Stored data
----------------

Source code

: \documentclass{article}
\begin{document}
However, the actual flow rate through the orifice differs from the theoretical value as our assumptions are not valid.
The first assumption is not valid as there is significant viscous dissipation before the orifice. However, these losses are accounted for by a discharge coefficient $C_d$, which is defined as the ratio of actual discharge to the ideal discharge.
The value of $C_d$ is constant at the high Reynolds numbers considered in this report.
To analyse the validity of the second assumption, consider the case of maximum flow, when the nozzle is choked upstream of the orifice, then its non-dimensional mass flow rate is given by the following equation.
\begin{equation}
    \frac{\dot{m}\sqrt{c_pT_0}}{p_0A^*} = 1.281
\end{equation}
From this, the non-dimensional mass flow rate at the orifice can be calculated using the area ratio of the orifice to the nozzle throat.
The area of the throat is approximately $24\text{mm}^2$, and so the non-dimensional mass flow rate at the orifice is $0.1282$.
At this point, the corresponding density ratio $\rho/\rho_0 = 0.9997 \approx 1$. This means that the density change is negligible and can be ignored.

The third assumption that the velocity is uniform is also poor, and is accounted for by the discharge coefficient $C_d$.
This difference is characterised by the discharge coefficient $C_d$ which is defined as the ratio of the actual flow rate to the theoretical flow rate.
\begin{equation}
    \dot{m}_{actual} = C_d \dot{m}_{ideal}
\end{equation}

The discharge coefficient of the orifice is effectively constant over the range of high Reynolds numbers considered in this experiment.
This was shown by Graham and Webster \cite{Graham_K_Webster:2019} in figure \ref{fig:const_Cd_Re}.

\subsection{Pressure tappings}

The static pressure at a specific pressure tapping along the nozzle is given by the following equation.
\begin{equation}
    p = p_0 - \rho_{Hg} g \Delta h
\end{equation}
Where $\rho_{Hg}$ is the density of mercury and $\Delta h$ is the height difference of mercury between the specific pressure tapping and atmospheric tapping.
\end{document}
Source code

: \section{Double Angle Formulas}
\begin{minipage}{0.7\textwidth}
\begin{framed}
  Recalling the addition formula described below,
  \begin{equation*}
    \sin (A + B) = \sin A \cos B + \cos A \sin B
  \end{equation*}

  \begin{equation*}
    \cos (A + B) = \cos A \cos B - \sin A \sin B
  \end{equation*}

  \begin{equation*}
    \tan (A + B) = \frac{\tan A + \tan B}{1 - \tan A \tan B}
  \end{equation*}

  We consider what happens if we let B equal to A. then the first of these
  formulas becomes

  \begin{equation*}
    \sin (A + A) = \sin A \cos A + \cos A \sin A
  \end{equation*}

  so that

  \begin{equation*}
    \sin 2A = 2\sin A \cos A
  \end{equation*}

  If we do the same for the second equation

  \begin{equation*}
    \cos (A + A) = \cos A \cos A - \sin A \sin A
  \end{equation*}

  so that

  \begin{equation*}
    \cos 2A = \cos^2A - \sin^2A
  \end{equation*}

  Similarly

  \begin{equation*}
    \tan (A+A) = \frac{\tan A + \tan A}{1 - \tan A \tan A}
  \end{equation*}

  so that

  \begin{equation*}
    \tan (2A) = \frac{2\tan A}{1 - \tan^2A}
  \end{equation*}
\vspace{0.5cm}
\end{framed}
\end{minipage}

----------------

*What you will do*: Write out every entry again, exactly as it appears.

*Task output*:
Source code

: \documentclass{article}
\begin{document}
However, the actual flow rate through the orifice differs from the theoretical value as our assumptions are not valid.
The first assumption is not valid as there is significant viscous dissipation before the orifice. However, these losses are accounted for by a discharge coefficient $C_d$, which is defined as the ratio of actual discharge to the ideal discharge.
The value of $C_d$ is constant at the high Reynolds numbers considered in this report.
To analyse the validity of the second assumption, consider the case of maximum flow, when the nozzle is choked upstream of the orifice, then its non-dimensional mass flow rate is given by the following equation.
\begin{equation}
    \frac{\dot{m}\sqrt{c_pT_0}}{p_0A^*} = 1.281
\end{equation}
From this, the non-dimensional mass flow rate at the orifice can be calculated using the area ratio of the orifice to the nozzle throat.
The area of the throat is approximately $24\text{mm}^2$, and so the non-dimensional mass flow rate at the orifice is $0.1282$.
At this point, the corresponding density ratio $\rho/\rho_0 = 0.9997 \approx 1$. This means that the density change is negligible and can be ignored.

The third assumption that the velocity is uniform is also poor, and is accounted for by the discharge coefficient $C_d$.
This difference is characterised by the discharge coefficient $C_d$ which is defined as the ratio of the actual flow rate to the theoretical flow rate.
\begin{equation}
    \dot{m}_{actual} = C_d \dot{m}_{ideal}
\end{equation}

The discharge coefficient of the orifice is effectively constant over the range of high Reynolds numbers considered in this experiment.
This was shown by Graham and Webster \cite{Graham_K_Webster:2019} in figure \ref{fig:const_Cd_Re}.

\subsection{Pressure tappings}

The static pressure at a specific pressure tapping along the nozzle is given by the following equation.
\begin{equation}
    p = p_0 - \rho_{Hg} g \Delta h
\end{equation}
Where $\rho_{Hg}$ is the density of mercury and $\Delta h$ is the height difference of mercury between the specific pressure tapping and atmospheric tapping.
\end{document}
Source code

: \section{Double Angle Formulas}
\begin{minipage}{0.7\textwidth}
\begin{framed}
  Recalling the addition formula described below,
  \begin{equation*}
    \sin (A + B) = \sin A \cos B + \cos A \sin B
  \end{equation*}

  \begin{equation*}
    \cos (A + B) = \cos A \cos B - \sin A \sin B
  \end{equation*}

  \begin{equation*}
    \tan (A + B) = \frac{\tan A + \tan B}{1 - \tan A \tan B}
  \end{equation*}

  We consider what happens if we let B equal to A. then the first of these
  formulas becomes

  \begin{equation*}
    \sin (A + A) = \sin A \cos A + \cos A \sin A
  \end{equation*}

  so that

  \begin{equation*}
    \sin 2A = 2\sin A \cos A
  \end{equation*}

  If we do the same for the second equation

  \begin{equation*}
    \cos (A + A) = \cos A \cos A - \sin A \sin A
  \end{equation*}

  so that

  \begin{equation*}
    \cos 2A = \cos^2A - \sin^2A
  \end{equation*}

  Similarly

  \begin{equation*}
    \tan (A+A) = \frac{\tan A + \tan A}{1 - \tan A \tan A}
  \end{equation*}

  so that

  \begin{equation*}
    \tan (2A) = \frac{2\tan A}{1 - \tan^2A}
  \end{equation*}
\vspace{0.5cm}
\end{framed}
\end{minipage}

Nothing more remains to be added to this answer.